By the fall of 1853, a basin to hold the dry dock was completed and the dock was in place. Until the Navy could take over, the crews were allowed to work on private contracts. The first vessel to enter the dry dock was the commercial steamer Pacific.

In 1854, Commander David Glasgow Farragut was ordered to assume command of the Navy yard at Mare Island. His arrival on Sept. 16, 1854, stands as the official date that the Navy took possession of the island.

The first order of the day was to evict all non-naval personnel from the island. Most had been working at the shipyard, and they simply moved to Vallejo and continued to work at Mare Island.

Within days, the USS Warren was towed from Sausalito to Mare Island and was the first Navy ship to dock at Mare Island Navy Yard. The boat was outfitted with living quarters and became home to the Farraguts, Col. Daniel Turner and his family, and a few others. A flagpole was erected and on Oct. 3, 1854, the first hoisting of the American flag took place with a 13-gun salute.

In 1855, the commandant’s house, a large brick building, was completed as living quarters for the Farragut family. Transportation on the island was a wagon pulled by a yoke of oxen. Once a week, a steam tug took passengers to San Francisco for shopping trips.

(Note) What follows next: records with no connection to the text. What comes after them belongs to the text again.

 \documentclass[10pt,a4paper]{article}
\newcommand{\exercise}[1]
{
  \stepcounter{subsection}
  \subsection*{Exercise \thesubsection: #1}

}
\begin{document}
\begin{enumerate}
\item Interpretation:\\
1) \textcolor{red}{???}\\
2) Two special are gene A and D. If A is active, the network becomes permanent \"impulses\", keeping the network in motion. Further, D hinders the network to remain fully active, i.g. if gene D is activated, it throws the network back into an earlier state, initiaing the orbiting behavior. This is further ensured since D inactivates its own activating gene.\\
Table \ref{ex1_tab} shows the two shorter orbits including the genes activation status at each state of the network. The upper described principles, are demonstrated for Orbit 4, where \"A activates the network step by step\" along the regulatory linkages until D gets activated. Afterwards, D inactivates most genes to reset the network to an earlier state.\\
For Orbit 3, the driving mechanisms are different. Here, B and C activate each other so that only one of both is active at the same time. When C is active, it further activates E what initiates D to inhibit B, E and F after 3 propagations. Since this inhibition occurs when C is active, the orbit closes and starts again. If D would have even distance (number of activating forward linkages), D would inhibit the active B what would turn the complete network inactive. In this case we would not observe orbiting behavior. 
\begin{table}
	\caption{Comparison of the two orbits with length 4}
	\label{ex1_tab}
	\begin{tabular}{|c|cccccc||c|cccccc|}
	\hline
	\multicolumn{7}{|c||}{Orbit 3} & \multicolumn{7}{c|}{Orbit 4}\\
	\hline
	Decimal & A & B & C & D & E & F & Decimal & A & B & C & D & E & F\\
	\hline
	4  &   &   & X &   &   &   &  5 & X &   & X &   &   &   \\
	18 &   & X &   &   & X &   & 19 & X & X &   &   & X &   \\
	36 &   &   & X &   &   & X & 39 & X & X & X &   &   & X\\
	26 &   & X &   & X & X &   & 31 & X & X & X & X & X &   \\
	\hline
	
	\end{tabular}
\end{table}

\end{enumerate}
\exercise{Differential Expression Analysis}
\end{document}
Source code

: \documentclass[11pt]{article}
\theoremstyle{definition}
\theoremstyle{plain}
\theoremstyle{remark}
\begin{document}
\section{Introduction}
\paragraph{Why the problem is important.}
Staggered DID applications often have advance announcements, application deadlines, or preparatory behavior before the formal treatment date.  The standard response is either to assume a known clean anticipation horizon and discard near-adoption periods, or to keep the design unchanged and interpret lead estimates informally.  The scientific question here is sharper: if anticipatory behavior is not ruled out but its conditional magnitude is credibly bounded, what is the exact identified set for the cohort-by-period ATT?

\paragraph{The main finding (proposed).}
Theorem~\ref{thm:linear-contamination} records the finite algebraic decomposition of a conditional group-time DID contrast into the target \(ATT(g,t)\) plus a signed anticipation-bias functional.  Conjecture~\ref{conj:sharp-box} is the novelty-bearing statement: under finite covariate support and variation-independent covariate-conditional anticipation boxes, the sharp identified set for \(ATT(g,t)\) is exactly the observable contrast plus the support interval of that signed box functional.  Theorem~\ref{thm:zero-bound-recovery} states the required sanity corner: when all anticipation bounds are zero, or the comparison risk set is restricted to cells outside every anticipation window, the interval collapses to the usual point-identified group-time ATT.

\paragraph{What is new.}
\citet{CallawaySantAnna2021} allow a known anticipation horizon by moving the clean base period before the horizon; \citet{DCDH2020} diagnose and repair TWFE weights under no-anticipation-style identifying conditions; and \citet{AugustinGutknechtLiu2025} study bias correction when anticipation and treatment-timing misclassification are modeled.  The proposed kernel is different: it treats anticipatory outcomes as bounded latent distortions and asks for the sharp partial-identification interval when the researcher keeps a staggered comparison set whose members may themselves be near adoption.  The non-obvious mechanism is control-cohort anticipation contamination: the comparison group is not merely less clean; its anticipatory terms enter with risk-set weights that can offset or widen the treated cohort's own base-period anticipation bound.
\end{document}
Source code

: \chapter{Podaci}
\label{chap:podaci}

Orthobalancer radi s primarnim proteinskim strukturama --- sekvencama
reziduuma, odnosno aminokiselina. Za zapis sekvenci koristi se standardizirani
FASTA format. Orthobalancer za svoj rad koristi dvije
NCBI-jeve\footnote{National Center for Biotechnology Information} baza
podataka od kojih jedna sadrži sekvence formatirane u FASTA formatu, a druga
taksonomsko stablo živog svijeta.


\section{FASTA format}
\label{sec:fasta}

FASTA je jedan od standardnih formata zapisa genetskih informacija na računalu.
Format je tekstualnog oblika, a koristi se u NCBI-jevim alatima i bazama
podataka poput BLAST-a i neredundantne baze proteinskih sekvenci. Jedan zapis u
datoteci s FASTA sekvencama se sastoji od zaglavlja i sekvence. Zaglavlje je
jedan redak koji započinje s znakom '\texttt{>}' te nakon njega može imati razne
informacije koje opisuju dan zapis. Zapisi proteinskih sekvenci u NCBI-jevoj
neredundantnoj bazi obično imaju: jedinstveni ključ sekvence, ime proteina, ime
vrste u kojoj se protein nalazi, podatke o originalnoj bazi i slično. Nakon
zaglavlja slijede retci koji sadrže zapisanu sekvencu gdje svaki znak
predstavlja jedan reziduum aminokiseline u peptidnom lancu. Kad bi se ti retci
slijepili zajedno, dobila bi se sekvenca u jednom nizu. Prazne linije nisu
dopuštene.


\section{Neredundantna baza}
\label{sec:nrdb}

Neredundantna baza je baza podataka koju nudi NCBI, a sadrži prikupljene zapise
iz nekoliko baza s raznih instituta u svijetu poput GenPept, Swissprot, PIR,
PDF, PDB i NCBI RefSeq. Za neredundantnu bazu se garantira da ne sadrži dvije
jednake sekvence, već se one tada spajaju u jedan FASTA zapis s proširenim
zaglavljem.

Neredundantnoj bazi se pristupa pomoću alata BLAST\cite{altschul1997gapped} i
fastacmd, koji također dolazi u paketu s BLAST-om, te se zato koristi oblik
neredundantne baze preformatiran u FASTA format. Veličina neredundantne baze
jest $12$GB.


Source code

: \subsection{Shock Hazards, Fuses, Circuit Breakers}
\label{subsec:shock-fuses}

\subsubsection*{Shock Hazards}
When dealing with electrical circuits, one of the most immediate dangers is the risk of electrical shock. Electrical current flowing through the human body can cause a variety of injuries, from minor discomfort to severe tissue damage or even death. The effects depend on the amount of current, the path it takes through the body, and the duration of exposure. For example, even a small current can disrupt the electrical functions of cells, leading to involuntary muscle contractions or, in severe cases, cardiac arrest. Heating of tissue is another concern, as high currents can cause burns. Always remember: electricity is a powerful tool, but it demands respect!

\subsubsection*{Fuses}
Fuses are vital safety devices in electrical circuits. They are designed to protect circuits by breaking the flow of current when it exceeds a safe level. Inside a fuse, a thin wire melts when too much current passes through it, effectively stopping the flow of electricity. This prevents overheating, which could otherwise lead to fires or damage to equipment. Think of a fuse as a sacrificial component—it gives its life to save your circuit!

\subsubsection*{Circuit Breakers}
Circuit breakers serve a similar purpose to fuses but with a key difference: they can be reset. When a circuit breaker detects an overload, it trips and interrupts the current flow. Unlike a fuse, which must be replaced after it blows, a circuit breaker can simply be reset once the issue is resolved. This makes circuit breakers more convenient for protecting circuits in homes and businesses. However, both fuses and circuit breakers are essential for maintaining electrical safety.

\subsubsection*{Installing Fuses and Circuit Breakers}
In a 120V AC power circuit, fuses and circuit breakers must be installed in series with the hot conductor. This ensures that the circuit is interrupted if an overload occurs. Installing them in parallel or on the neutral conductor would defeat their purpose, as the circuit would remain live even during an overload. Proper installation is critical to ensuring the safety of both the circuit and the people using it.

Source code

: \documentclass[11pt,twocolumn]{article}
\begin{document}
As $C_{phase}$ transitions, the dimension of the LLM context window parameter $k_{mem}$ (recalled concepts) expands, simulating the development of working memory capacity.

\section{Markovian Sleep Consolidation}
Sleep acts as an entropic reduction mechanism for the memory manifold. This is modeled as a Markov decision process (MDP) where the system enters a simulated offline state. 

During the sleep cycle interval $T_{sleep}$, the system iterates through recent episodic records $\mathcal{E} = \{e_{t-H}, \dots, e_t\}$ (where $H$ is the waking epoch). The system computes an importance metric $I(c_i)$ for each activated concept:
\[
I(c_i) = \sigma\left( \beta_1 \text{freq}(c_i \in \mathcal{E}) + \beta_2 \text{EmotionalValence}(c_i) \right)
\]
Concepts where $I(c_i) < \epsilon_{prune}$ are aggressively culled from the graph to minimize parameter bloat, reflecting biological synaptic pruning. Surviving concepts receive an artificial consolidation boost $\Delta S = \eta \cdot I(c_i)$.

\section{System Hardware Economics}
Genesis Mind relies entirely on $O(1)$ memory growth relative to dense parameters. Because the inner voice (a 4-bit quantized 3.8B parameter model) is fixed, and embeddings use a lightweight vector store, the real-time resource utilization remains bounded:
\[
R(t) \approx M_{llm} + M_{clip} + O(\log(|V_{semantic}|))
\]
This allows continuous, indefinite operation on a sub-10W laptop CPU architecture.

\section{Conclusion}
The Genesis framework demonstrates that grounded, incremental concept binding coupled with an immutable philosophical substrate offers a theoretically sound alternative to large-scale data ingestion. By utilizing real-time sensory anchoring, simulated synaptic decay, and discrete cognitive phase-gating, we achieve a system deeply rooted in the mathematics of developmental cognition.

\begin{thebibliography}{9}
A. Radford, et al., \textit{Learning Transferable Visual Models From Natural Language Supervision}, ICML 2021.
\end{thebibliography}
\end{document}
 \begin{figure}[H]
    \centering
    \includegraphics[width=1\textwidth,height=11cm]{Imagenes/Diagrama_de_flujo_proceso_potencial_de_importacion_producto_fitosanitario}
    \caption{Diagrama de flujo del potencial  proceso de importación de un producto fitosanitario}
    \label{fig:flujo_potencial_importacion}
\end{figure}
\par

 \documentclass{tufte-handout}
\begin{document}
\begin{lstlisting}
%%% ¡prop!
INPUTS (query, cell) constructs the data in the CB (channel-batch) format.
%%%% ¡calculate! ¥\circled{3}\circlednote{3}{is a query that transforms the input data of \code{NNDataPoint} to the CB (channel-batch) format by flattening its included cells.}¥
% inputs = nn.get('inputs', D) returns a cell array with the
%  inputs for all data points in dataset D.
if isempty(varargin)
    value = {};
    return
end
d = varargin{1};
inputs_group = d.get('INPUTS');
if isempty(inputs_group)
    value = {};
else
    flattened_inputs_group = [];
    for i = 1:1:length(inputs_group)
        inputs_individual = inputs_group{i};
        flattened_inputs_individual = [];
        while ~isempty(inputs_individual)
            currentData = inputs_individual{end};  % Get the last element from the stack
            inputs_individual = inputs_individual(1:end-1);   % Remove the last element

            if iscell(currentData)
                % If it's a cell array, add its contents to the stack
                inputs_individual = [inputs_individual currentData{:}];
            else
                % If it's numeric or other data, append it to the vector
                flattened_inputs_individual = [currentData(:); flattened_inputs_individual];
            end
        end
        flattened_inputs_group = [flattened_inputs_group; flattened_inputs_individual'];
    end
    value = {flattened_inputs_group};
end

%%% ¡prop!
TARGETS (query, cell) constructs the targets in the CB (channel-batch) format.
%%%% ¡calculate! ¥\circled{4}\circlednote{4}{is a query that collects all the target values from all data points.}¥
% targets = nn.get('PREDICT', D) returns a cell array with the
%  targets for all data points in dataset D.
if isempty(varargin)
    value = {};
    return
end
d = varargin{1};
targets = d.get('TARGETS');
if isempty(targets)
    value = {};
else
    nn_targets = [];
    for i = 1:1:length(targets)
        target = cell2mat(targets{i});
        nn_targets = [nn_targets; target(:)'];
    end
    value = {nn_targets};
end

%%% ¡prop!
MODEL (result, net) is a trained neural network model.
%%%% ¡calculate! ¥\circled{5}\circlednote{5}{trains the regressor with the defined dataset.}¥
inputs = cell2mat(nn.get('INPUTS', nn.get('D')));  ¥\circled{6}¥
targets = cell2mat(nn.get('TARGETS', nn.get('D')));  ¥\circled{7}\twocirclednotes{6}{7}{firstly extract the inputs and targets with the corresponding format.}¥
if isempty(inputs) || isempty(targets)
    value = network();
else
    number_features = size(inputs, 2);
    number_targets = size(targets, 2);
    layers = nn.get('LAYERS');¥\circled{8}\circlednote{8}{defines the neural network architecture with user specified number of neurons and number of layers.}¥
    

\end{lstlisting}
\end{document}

A newspaper appeared for a short time in 1857. That same year, a telegraph line was built between Benicia, Vallejo and Mare Island. Also in 1857, surgeon John S. Messersmith, USN, became the medical officer of the Navy yard. Captain Farragut left Mare Island in 1858.

In 1858, extensive landscaping and the creation of a number of parks began with the arrival of some walnut trees from Alameda County. Monterey cypress, pine and California sycamore were brought in from Monterey. In the late 1860s many plants arrived from back East.

In the late 1870s and throughout the 1880s, more specimens arrived. However, many of those early-day plantings died in years of drought and many were eventually uprooted to make way for new buildings and roads.

In 1859, the first ship built at Mare Island was completed. This was a wooden sidewheel steamer, 150 feet long, named USS Saginaw.

Through the years, the yard overhauled and repaired both American ships and some under foreign registry. Vessels that were built at the yard included tug boats, training ships and barges.

In 1869, a hospital equipped with running water was constructed on the island. In 1872, construction of the first permanent dry dock began. It was finally completed in 1891. A second permanent dry dock, which would accommodate the largest ships of the day, was under construction in 1899.

During the Civil War, from 1861 to 1865, about 300 people were employed at the Navy shipyard. Because of the national Panic of 1873 and subsequent depression in 1877, employment was down to 134 people.

The onset of the Spanish-American War in 1898 resulted in increased work, and 1,700 were employed. Mare Island became noted as being the home port of Admiral Dewey’s flagship USS Olympia, which led the Navy in the annihilation of the Spanish Fleet in Manila Bay during that war.

In 1901, St. Peter’s Chapel was erected. It has the distinction of being the oldest Naval chapel in the United States and is a showcase for 29 Tiffany-designed windows.

Mare Island was to go on in this century to make its mark and provide employment for vast numbers.

During World War I, employment figures reached 10,000, but by 1923 the numbers were down to 2,700. The numbers went up again, reaching 5,018 by 1929. These numbers went down again during the Depression years.

Then came the crisis of World War II, when employment figures reached a maximum of 42,300 in 1945. During World War II, 391 ships were built at Mare Island and 1,560 were repaired. Mare Island was then to gain in its status when it became a nuclear shipyard in later years.

The submarine USS Bergall, SSN-667, quietly slipped her moorings late February or early March 1988. Little did the citizens of nearby Vallejo know that a landmark event was being added to the long and proud history of the Mare Island Naval Shipyard: Diane Nelson, a weapons electronics mechanic, was about to become the first woman to participate in a sea trial on this small, cramped attack-class submarine. A few days later, Communications Electronic Mechanic Lita Pangelinan, would be the second woman to test the submarine at sea. Once again, Mare Island made her mark in the history books.